SUPPLIED MATERIAL:
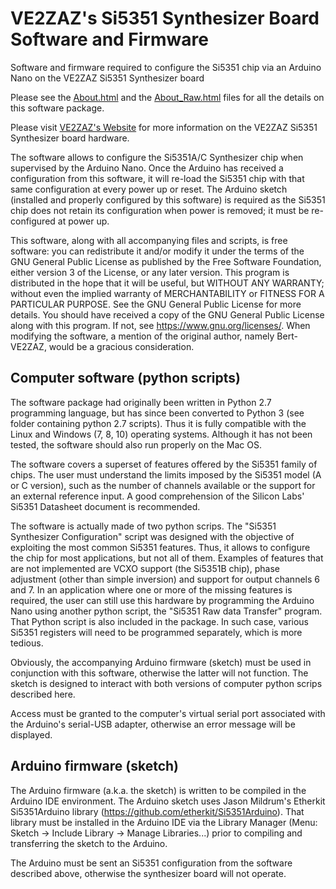 # VE2ZAZ's Si5351 Synthesizer Board Software and Firmware
Software and firmware required to configure the Si5351 chip via an Arduino Nano on the VE2ZAZ Si5351 Synthesizer board

Please see the [About.html]( http://htmlpreview.github.io/?https://github.com/VE2ZAZ/Si5351_Synthesizer_Configurator/blob/master/About.html) and the [About_Raw.html]( http://htmlpreview.github.io/?https://github.com/VE2ZAZ/Si5351_Synthesizer_Configurator/blob/master/About_Raw.html) files for all the details on this software package.

Please visit [VE2ZAZ's Website]( http://ve2zaz.net/Si5351_Synth/Si5351_Synth.htm) for more information on the VE2ZAZ Si5351 Synthesizer board hardware.

The software allows to configure the Si5351A/C Synthesizer chip when supervised by the Arduino Nano. Once the Arduino has received a configuration from this software, it will re-load the Si5351 chip with that same configuration at every power up or reset. The Arduino sketch (installed and properly configured by this software) is required as the Si5351 chip does not retain its configuration when power is removed; it must be re-configured at power up.

This software, along with all accompanying files and scripts, is free software: you can redistribute it and/or modify it under the terms of the GNU General Public License as published by the Free Software Foundation, either version 3 of the License, or any later version. This program is distributed in the hope that it will be useful, but WITHOUT ANY WARRANTY; without even the implied warranty of MERCHANTABILITY or FITNESS FOR A PARTICULAR PURPOSE.  See the GNU General Public License for more details. You should have received a copy of the GNU General Public License along with this program.  If not, see <https://www.gnu.org/licenses/>. When modifying the software, a mention of the original author, namely Bert-VE2ZAZ, would be a gracious consideration.

## Computer software (python scripts)
The software package had originally been written in Python 2.7 programming language, but has since been converted to Python 3 (see folder containing python 2.7 scripts). Thus it is fully compatible with the Linux and Windows (7, 8, 10) operating systems. Although it has not been tested, the software should also run properly on the Mac OS.

The software covers a superset of features offered by the Si5351 family of chips. The user must understand the limits imposed by the Si5351 model (A or C version), such as the number of channels available or the support for an external reference input. A good comprehension of the Silicon Labs' Si5351 Datasheet document is recommended.

The software is actually made of two python scrips. The "Si5351 Synthesizer Configuration" script was designed with the objective of exploiting the most common Si5351 features. Thus, it allows to configure the chip for most applications, but not all of them. Examples of features that are not implemented are VCXO support (the Si5351B chip), phase adjustment (other than simple inversion) and support for output channels 6 and 7. In an application where one or more of the missing features is required, the user can still use this hardware by programming the Arduino Nano using another python script, the "Si5351 Raw data Transfer" program. That Python script is also included in the package. In such case, various Si5351 registers will need to be programmed separately, which is more tedious.

Obviously, the accompanying Arduino firmware (sketch) must be used in conjunction with this software, otherwise the latter will not function. The sketch is designed to interact with both versions of computer python scrips described here.

Access must be granted to the computer's virtual serial port associated with the Arduino's serial-USB adapter, otherwise an error message will be displayed.

## Arduino firmware (sketch)
The Arduino firmware (a.k.a. the sketch) is written to be compiled in the Arduino IDE environment. The Arduino sketch uses Jason Mildrum's Etherkit Si5351Arduino library (https://github.com/etherkit/Si5351Arduino). That library must be installed in the Arduino IDE via the Library Manager (Menu: Sketch -> Include Library -> Manage Libraries...) prior to compiling and transferring the sketch to the Arduino.

The Arduino must be sent an Si5351 configuration from the software described above, otherwise the synthesizer board will not operate.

REQUIRED WORK: Return all of the data exactly as written, and drop the pictures.

THE COMPLETED TASK:
 # VE2ZAZ's Si5351 Synthesizer Board Software and Firmware
Software and firmware required to configure the Si5351 chip via an Arduino Nano on the VE2ZAZ Si5351 Synthesizer board

Please see the [About.html]( http://htmlpreview.github.io/?https://github.com/VE2ZAZ/Si5351_Synthesizer_Configurator/blob/master/About.html) and the [About_Raw.html]( http://htmlpreview.github.io/?https://github.com/VE2ZAZ/Si5351_Synthesizer_Configurator/blob/master/About_Raw.html) files for all the details on this software package.

Please visit [VE2ZAZ's Website]( http://ve2zaz.net/Si5351_Synth/Si5351_Synth.htm) for more information on the VE2ZAZ Si5351 Synthesizer board hardware.

The software allows to configure the Si5351A/C Synthesizer chip when supervised by the Arduino Nano. Once the Arduino has received a configuration from this software, it will re-load the Si5351 chip with that same configuration at every power up or reset. The Arduino sketch (installed and properly configured by this software) is required as the Si5351 chip does not retain its configuration when power is removed; it must be re-configured at power up.

This software, along with all accompanying files and scripts, is free software: you can redistribute it and/or modify it under the terms of the GNU General Public License as published by the Free Software Foundation, either version 3 of the License, or any later version. This program is distributed in the hope that it will be useful, but WITHOUT ANY WARRANTY; without even the implied warranty of MERCHANTABILITY or FITNESS FOR A PARTICULAR PURPOSE.  See the GNU General Public License for more details. You should have received a copy of the GNU General Public License along with this program.  If not, see <https://www.gnu.org/licenses/>. When modifying the software, a mention of the original author, namely Bert-VE2ZAZ, would be a gracious consideration.

## Computer software (python scripts)
The software package had originally been written in Python 2.7 programming language, but has since been converted to Python 3 (see folder containing python 2.7 scripts). Thus it is fully compatible with the Linux and Windows (7, 8, 10) operating systems. Although it has not been tested, the software should also run properly on the Mac OS.

The software covers a superset of features offered by the Si5351 family of chips. The user must understand the limits imposed by the Si5351 model (A or C version), such as the number of channels available or the support for an external reference input. A good comprehension of the Silicon Labs' Si5351 Datasheet document is recommended.

The software is actually made of two python scrips. The "Si5351 Synthesizer Configuration" script was designed with the objective of exploiting the most common Si5351 features. Thus, it allows to configure the chip for most applications, but not all of them. Examples of features that are not implemented are VCXO support (the Si5351B chip), phase adjustment (other than simple inversion) and support for output channels 6 and 7. In an application where one or more of the missing features is required, the user can still use this hardware by programming the Arduino Nano using another python script, the "Si5351 Raw data Transfer" program. That Python script is also included in the package. In such case, various Si5351 registers will need to be programmed separately, which is more tedious.

Obviously, the accompanying Arduino firmware (sketch) must be used in conjunction with this software, otherwise the latter will not function. The sketch is designed to interact with both versions of computer python scrips described here.

Access must be granted to the computer's virtual serial port associated with the Arduino's serial-USB adapter, otherwise an error message will be displayed.

## Arduino firmware (sketch)
The Arduino firmware (a.k.a. the sketch) is written to be compiled in the Arduino IDE environment. The Arduino sketch uses Jason Mildrum's Etherkit Si5351Arduino library (https://github.com/etherkit/Si5351Arduino). That library must be installed in the Arduino IDE via the Library Manager (Menu: Sketch -> Include Library -> Manage Libraries...) prior to compiling and transferring the sketch to the Arduino.

The Arduino must be sent an Si5351 configuration from the software described above, otherwise the synthesizer board will not operate.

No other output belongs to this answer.